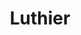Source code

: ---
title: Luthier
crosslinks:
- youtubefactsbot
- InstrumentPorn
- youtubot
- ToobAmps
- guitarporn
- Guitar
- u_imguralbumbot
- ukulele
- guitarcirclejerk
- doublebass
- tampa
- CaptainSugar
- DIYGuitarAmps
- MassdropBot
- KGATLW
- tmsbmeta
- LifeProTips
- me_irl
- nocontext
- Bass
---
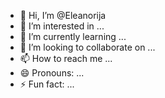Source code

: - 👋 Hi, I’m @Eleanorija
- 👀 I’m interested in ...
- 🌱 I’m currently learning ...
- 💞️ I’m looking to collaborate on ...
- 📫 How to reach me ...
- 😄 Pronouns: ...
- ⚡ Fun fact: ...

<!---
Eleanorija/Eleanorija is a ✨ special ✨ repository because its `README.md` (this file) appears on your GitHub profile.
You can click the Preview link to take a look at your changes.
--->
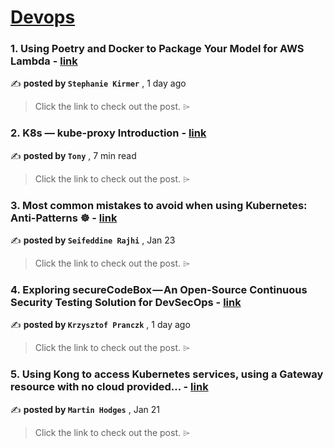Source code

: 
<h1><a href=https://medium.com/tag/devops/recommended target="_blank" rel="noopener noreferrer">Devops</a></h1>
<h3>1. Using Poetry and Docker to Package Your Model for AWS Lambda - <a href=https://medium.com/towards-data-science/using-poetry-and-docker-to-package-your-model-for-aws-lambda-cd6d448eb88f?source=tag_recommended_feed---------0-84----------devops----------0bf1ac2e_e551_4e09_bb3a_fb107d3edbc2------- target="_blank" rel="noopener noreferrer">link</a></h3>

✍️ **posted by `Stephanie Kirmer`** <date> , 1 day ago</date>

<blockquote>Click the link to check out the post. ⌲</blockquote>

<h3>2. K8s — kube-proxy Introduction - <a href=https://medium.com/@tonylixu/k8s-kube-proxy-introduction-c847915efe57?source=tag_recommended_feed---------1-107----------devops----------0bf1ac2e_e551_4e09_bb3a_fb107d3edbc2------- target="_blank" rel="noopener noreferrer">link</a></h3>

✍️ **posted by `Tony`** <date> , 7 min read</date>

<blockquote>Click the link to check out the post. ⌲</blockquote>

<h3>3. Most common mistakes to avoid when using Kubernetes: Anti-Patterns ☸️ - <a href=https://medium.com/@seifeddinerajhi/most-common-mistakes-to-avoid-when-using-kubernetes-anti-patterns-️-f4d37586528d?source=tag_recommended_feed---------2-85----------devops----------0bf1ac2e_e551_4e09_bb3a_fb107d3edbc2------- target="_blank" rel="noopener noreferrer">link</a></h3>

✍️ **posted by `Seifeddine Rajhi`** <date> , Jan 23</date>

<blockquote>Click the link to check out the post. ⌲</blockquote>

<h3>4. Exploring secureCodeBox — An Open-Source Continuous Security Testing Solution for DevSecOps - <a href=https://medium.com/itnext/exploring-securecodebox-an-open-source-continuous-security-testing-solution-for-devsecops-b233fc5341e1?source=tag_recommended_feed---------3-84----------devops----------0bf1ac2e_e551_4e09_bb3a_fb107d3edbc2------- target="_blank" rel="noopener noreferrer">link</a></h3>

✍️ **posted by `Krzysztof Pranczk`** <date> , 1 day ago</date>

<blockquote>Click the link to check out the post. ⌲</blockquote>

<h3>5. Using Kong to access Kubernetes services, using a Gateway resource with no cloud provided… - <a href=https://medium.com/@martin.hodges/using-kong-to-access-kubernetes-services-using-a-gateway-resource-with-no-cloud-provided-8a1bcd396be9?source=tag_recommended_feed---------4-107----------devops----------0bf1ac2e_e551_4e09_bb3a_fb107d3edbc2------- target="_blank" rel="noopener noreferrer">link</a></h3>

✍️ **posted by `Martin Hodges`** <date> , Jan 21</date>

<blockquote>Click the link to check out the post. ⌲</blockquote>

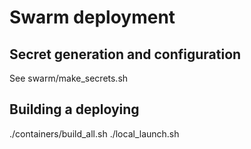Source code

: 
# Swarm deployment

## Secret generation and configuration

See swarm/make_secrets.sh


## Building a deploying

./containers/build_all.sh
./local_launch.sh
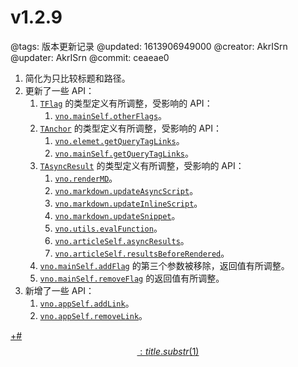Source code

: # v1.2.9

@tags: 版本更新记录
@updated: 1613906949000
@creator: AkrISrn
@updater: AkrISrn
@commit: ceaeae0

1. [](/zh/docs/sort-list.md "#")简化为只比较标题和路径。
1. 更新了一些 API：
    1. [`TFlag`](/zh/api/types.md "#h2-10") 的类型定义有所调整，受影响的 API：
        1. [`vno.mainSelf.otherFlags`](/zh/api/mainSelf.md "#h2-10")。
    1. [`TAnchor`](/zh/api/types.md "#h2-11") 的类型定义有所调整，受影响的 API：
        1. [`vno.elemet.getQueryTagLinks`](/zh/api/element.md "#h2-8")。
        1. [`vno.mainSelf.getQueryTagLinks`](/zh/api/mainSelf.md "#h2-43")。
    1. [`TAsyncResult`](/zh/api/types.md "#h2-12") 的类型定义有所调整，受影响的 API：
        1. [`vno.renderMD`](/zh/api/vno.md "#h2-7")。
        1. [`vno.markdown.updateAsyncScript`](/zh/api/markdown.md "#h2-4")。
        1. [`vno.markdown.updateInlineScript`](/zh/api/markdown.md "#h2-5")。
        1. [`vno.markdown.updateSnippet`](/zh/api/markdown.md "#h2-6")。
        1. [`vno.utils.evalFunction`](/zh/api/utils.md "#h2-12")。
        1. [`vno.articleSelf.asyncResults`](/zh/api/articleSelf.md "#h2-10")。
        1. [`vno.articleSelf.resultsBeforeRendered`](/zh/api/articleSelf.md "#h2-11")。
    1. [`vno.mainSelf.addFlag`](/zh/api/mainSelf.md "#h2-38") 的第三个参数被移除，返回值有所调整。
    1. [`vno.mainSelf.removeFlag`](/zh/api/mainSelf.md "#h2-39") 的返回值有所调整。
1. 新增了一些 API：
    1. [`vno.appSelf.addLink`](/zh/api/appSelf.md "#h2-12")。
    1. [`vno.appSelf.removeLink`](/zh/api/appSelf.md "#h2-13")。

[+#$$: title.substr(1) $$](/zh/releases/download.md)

· · · · ·

The records need to be restated word for word, minus any images.

SOLUTION FOR THIS PROBLEM »
Source code

: ---
title: Luthier
crosslinks:
- youtubefactsbot
- InstrumentPorn
- youtubot
- ToobAmps
- guitarporn
- Guitar
- u_imguralbumbot
- ukulele
- guitarcirclejerk
- doublebass
- tampa
- CaptainSugar
- DIYGuitarAmps
- MassdropBot
- KGATLW
- tmsbmeta
- LifeProTips
- me_irl
- nocontext
- Bass
---
Source code

: - 👋 Hi, I’m @Eleanorija
- 👀 I’m interested in ...
- 🌱 I’m currently learning ...
- 💞️ I’m looking to collaborate on ...
- 📫 How to reach me ...
- 😄 Pronouns: ...
- ⚡ Fun fact: ...

<!---
Eleanorija/Eleanorija is a ✨ special ✨ repository because its `README.md` (this file) appears on your GitHub profile.
You can click the Preview link to take a look at your changes.
--->
Source code

: 
<h1><a href=https://medium.com/tag/devops/recommended target="_blank" rel="noopener noreferrer">Devops</a></h1>
<h3>1. Using Poetry and Docker to Package Your Model for AWS Lambda - <a href=https://medium.com/towards-data-science/using-poetry-and-docker-to-package-your-model-for-aws-lambda-cd6d448eb88f?source=tag_recommended_feed---------0-84----------devops----------0bf1ac2e_e551_4e09_bb3a_fb107d3edbc2------- target="_blank" rel="noopener noreferrer">link</a></h3>

✍️ **posted by `Stephanie Kirmer`** <date> , 1 day ago</date>

<blockquote>Click the link to check out the post. ⌲</blockquote>

<h3>2. K8s — kube-proxy Introduction - <a href=https://medium.com/@tonylixu/k8s-kube-proxy-introduction-c847915efe57?source=tag_recommended_feed---------1-107----------devops----------0bf1ac2e_e551_4e09_bb3a_fb107d3edbc2------- target="_blank" rel="noopener noreferrer">link</a></h3>

✍️ **posted by `Tony`** <date> , 7 min read</date>

<blockquote>Click the link to check out the post. ⌲</blockquote>

<h3>3. Most common mistakes to avoid when using Kubernetes: Anti-Patterns ☸️ - <a href=https://medium.com/@seifeddinerajhi/most-common-mistakes-to-avoid-when-using-kubernetes-anti-patterns-️-f4d37586528d?source=tag_recommended_feed---------2-85----------devops----------0bf1ac2e_e551_4e09_bb3a_fb107d3edbc2------- target="_blank" rel="noopener noreferrer">link</a></h3>

✍️ **posted by `Seifeddine Rajhi`** <date> , Jan 23</date>

<blockquote>Click the link to check out the post. ⌲</blockquote>

<h3>4. Exploring secureCodeBox — An Open-Source Continuous Security Testing Solution for DevSecOps - <a href=https://medium.com/itnext/exploring-securecodebox-an-open-source-continuous-security-testing-solution-for-devsecops-b233fc5341e1?source=tag_recommended_feed---------3-84----------devops----------0bf1ac2e_e551_4e09_bb3a_fb107d3edbc2------- target="_blank" rel="noopener noreferrer">link</a></h3>

✍️ **posted by `Krzysztof Pranczk`** <date> , 1 day ago</date>

<blockquote>Click the link to check out the post. ⌲</blockquote>

<h3>5. Using Kong to access Kubernetes services, using a Gateway resource with no cloud provided… - <a href=https://medium.com/@martin.hodges/using-kong-to-access-kubernetes-services-using-a-gateway-resource-with-no-cloud-provided-8a1bcd396be9?source=tag_recommended_feed---------4-107----------devops----------0bf1ac2e_e551_4e09_bb3a_fb107d3edbc2------- target="_blank" rel="noopener noreferrer">link</a></h3>

✍️ **posted by `Martin Hodges`** <date> , Jan 21</date>

<blockquote>Click the link to check out the post. ⌲</blockquote>

Source code

: 
# Swarm deployment

## Secret generation and configuration

See swarm/make_secrets.sh


## Building a deploying

./containers/build_all.sh
./local_launch.sh
Source code

: # v1.2.9

@tags: 版本更新记录
@updated: 1613906949000
@creator: AkrISrn
@updater: AkrISrn
@commit: ceaeae0

1. [](/zh/docs/sort-list.md "#")简化为只比较标题和路径。
1. 更新了一些 API：
    1. [`TFlag`](/zh/api/types.md "#h2-10") 的类型定义有所调整，受影响的 API：
        1. [`vno.mainSelf.otherFlags`](/zh/api/mainSelf.md "#h2-10")。
    1. [`TAnchor`](/zh/api/types.md "#h2-11") 的类型定义有所调整，受影响的 API：
        1. [`vno.elemet.getQueryTagLinks`](/zh/api/element.md "#h2-8")。
        1. [`vno.mainSelf.getQueryTagLinks`](/zh/api/mainSelf.md "#h2-43")。
    1. [`TAsyncResult`](/zh/api/types.md "#h2-12") 的类型定义有所调整，受影响的 API：
        1. [`vno.renderMD`](/zh/api/vno.md "#h2-7")。
        1. [`vno.markdown.updateAsyncScript`](/zh/api/markdown.md "#h2-4")。
        1. [`vno.markdown.updateInlineScript`](/zh/api/markdown.md "#h2-5")。
        1. [`vno.markdown.updateSnippet`](/zh/api/markdown.md "#h2-6")。
        1. [`vno.utils.evalFunction`](/zh/api/utils.md "#h2-12")。
        1. [`vno.articleSelf.asyncResults`](/zh/api/articleSelf.md "#h2-10")。
        1. [`vno.articleSelf.resultsBeforeRendered`](/zh/api/articleSelf.md "#h2-11")。
    1. [`vno.mainSelf.addFlag`](/zh/api/mainSelf.md "#h2-38") 的第三个参数被移除，返回值有所调整。
    1. [`vno.mainSelf.removeFlag`](/zh/api/mainSelf.md "#h2-39") 的返回值有所调整。
1. 新增了一些 API：
    1. [`vno.appSelf.addLink`](/zh/api/appSelf.md "#h2-12")。
    1. [`vno.appSelf.removeLink`](/zh/api/appSelf.md "#h2-13")。

[+#$$: title.substr(1) $$](/zh/releases/download.md)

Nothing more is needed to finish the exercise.